Le università, com’è noto, nell’ambito dell’esercizio delle proprie attività istituzionali, svolgono attività di ricerca con utilizzazione di animali. In Italia, prima del 1992, la sperimentazione su animali nelle Università era regolata dalla legge n. 615 del 1941. La legge conferiva ai direttori degli Istituti e Laboratori scientifici la diretta responsabilità degli esperimenti su animali che si svolgevano al loro interno. In pratica ai direttori era data totale libertà di autorizzare esperimenti su qualunque specie di animali oltre che le prove a semplice scopo didattico, salvo un generico richiamo alla condizione di inderogabile necessità posta dalla ricerca in programma, senza che fosse peraltro precisato quale ente o persona dovesse esprimere il giudizio sulla indispensabilità. Unico vincolo riguardava il titolo che autorizzava a compiere gli esperimenti che era la Laurea in Medicina e Chirurgia, in Medicina Veterinaria, in Scienze Biologiche o Scienze Naturali.
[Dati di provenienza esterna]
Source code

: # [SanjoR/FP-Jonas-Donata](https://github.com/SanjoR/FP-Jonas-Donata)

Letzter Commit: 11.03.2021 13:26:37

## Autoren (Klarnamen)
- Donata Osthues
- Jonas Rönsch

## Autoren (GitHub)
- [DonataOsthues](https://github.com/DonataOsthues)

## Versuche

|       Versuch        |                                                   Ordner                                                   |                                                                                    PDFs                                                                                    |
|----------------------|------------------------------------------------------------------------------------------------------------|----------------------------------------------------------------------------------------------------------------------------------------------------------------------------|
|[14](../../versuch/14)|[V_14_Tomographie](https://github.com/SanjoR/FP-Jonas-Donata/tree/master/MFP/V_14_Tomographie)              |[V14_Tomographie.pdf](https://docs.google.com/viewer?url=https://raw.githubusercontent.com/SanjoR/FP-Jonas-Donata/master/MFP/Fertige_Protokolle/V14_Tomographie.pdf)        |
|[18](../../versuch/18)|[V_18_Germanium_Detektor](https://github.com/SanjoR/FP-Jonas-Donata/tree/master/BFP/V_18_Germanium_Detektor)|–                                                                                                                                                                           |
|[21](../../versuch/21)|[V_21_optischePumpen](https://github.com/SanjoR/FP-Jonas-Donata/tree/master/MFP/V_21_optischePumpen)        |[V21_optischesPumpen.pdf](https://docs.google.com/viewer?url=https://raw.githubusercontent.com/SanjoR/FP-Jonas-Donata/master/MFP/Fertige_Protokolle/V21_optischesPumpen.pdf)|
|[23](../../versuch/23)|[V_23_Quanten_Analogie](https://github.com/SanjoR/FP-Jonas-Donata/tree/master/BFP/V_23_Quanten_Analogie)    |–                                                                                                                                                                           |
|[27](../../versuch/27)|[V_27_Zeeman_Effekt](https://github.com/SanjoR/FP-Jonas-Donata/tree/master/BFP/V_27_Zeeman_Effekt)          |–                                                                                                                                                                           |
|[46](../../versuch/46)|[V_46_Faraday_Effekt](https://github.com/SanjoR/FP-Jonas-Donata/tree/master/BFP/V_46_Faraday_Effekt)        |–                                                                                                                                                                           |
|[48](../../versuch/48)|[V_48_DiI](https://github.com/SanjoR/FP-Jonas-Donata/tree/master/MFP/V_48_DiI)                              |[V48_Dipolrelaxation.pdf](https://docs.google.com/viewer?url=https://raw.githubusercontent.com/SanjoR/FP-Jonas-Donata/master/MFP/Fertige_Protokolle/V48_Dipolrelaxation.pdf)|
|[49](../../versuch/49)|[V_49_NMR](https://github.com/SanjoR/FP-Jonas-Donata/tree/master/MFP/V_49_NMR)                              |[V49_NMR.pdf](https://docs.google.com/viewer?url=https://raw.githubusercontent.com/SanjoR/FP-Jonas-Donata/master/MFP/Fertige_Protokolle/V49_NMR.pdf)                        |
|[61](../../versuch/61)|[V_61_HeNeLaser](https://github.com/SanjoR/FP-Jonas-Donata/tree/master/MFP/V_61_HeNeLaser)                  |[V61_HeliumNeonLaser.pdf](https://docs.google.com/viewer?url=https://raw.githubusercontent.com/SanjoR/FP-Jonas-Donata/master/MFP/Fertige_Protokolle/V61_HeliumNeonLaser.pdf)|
Dalla situazione appena descritta si è passati, con l’emanazione del Decreto Legislativo n. 116 del 27 gennaio 1992 ad una normativa che, riempiendo un vuoto legislativo di decenni, ha profondamente modificato le regole per l’utilizzazione degli animali nella sperimentazione creando un sistema alquanto restrittivo. Tale decreto infatti, attuativo di una direttiva comunitaria (Direttiva C.E.E. n. 86/609 del 24 novembre 1986) ha introdotto un articolato regime di autocontrollo che fa carico a qualsiasi figura di ricercatore, persona fisica o giuridica, pubblica o privata, del rispetto di precisi e complessi requisiti, limiti e condizioni stabiliti in ciascuna fase di utilizzazione degli animali. Il legislatore ha dunque voluto attribuire carattere di eccezionalità a tutto il sistema delle disposizioni che rendono lecita la sperimentazione animale, nel senso che al di fuori dei limiti e delle condizioni imposte dalla legge e con le sole deroghe dalla stessa previste, si configura l’illecito di natura amministrativa e nei casi più gravi, di natura penale.Nell’apposita sezione del sito dell’Università di Pisa si può consultare la normativa che disciplina questa delicata materia, a livello nazionale e di Ateneo.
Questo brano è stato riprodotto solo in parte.